Treasury warns default could be worse than Great Recession
The Associated Press Staff
2 hours ago
The U.S. Treasury Department is warning that the economy could plunge into a downturn worse than the Great Recession if Congress fails to raise the federal borrowing limit and the country defaults on its debt obligations.
A default could cause the nation's credit markets to freeze, the value of the dollar to plummet and U.S. interest rates to skyrocket, according to the Treasury report released Thursday.
Treasury officials hope by laying out potential consequences they will be able to bring pressure on Congress to act. Treasury Secretary Jacob Lew has said he will have used up the extraordinary measures to avoid breaching the debt ceiling by Oct. 17. After that, the government will have around $30 billion of cash on hand.

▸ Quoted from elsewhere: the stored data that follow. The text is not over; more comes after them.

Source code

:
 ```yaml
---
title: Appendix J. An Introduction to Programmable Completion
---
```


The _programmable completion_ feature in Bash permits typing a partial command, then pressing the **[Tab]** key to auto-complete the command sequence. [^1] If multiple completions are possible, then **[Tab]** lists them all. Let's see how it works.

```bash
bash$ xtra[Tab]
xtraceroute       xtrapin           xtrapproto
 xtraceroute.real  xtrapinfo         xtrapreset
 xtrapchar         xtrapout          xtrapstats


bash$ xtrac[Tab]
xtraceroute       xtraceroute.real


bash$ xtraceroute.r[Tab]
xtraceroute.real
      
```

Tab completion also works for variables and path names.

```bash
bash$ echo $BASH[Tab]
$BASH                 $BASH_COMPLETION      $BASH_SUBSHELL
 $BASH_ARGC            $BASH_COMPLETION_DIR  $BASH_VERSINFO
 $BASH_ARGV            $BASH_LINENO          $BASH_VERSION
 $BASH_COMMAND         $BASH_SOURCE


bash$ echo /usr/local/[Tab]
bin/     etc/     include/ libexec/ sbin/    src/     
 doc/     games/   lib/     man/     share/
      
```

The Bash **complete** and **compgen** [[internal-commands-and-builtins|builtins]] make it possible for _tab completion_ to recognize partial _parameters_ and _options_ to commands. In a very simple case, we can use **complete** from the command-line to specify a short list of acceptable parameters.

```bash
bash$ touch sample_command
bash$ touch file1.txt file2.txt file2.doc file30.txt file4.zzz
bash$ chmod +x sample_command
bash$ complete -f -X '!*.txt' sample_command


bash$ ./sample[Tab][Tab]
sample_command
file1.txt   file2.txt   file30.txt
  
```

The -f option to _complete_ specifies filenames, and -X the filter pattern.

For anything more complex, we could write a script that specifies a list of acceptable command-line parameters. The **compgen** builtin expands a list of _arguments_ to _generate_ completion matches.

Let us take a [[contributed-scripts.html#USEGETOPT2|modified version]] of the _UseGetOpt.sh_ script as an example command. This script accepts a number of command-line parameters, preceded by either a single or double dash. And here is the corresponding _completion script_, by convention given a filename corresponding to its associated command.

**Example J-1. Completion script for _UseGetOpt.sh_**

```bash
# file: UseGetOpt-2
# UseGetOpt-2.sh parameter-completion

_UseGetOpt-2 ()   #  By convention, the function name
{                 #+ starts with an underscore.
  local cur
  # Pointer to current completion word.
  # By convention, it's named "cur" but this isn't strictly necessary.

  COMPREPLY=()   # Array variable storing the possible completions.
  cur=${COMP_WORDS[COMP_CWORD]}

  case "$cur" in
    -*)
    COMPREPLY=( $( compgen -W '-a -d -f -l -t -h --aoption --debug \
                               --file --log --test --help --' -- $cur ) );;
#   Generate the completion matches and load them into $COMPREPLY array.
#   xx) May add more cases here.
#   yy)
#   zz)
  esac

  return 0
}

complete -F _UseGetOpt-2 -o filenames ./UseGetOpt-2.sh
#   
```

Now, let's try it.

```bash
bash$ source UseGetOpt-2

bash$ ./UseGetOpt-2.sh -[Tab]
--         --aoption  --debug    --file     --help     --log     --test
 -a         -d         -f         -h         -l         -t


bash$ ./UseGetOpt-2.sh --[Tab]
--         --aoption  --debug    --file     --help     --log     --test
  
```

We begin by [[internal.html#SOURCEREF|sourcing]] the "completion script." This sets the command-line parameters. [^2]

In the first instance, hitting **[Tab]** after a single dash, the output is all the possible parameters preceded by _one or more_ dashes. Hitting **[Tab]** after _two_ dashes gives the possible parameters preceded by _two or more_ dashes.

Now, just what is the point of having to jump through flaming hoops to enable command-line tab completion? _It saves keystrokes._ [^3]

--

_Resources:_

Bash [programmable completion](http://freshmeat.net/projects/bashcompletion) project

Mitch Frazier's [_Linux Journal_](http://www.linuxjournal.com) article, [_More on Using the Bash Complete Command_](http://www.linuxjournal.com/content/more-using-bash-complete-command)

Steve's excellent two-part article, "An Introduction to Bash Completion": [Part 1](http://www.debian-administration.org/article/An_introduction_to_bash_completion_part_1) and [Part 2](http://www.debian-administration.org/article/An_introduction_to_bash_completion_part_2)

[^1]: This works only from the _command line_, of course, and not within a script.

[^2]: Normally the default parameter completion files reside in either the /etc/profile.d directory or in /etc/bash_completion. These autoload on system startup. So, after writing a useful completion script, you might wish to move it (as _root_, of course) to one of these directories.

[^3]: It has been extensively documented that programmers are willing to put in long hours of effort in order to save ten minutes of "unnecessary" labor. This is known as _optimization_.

The report looked at the disruptions caused to financial markets during a similar stand-off between the administration and Congress over raising the debt limit. It then made projections about what could occur if there were an actual default.
In August 2011, Congress eventually raised the nation's borrowing limit before a default occurred but only after a protracted debate. The politics that nearly led to a default prompted Standard & Poor's to cut the nation's credit rating by a notch.
"As we saw two years ago, prolonged uncertainty over whether our nation will pay its bills in full and on time hurts our economy," Lew said in a statement. "Postponing a debt ceiling increase to the very last minute is exactly what our economy does not need—a self-inflicted wound harming families and businesses."
Our nation has worked hard to recover from the 2008 financial crisis, and Congress must act now to lift the debt ceiling before that recovery is put in jeopardy," Lew said.
The report notes that even the possibility of a default could roil financial markets and damage the economy, thereby harming American businesses and households. Sharp declines in household wealth, increases in the cost of financing for businesses and households, and a fall in private-sector confidence, all tend to undermine economic expansion. It also states that if the current government shutdown is protracted, it could make the U.S. economy even more susceptible to the adverse effects from a debt ceiling impasse than it was prior to the shutdown.
In the event of a default, the U.S. economy could be plunged into a recession worse than any seen since the Great Depression, it said.
"The U.S. dollar and Treasury securities are at the center of the international finance system. In the catastrophic event that a debt limit impasse were to lead to a default on Treasury securities, financial markets could be shaken to their core as was seen in late 2008, which resulted in a recession worse than any seen since the Great Depression."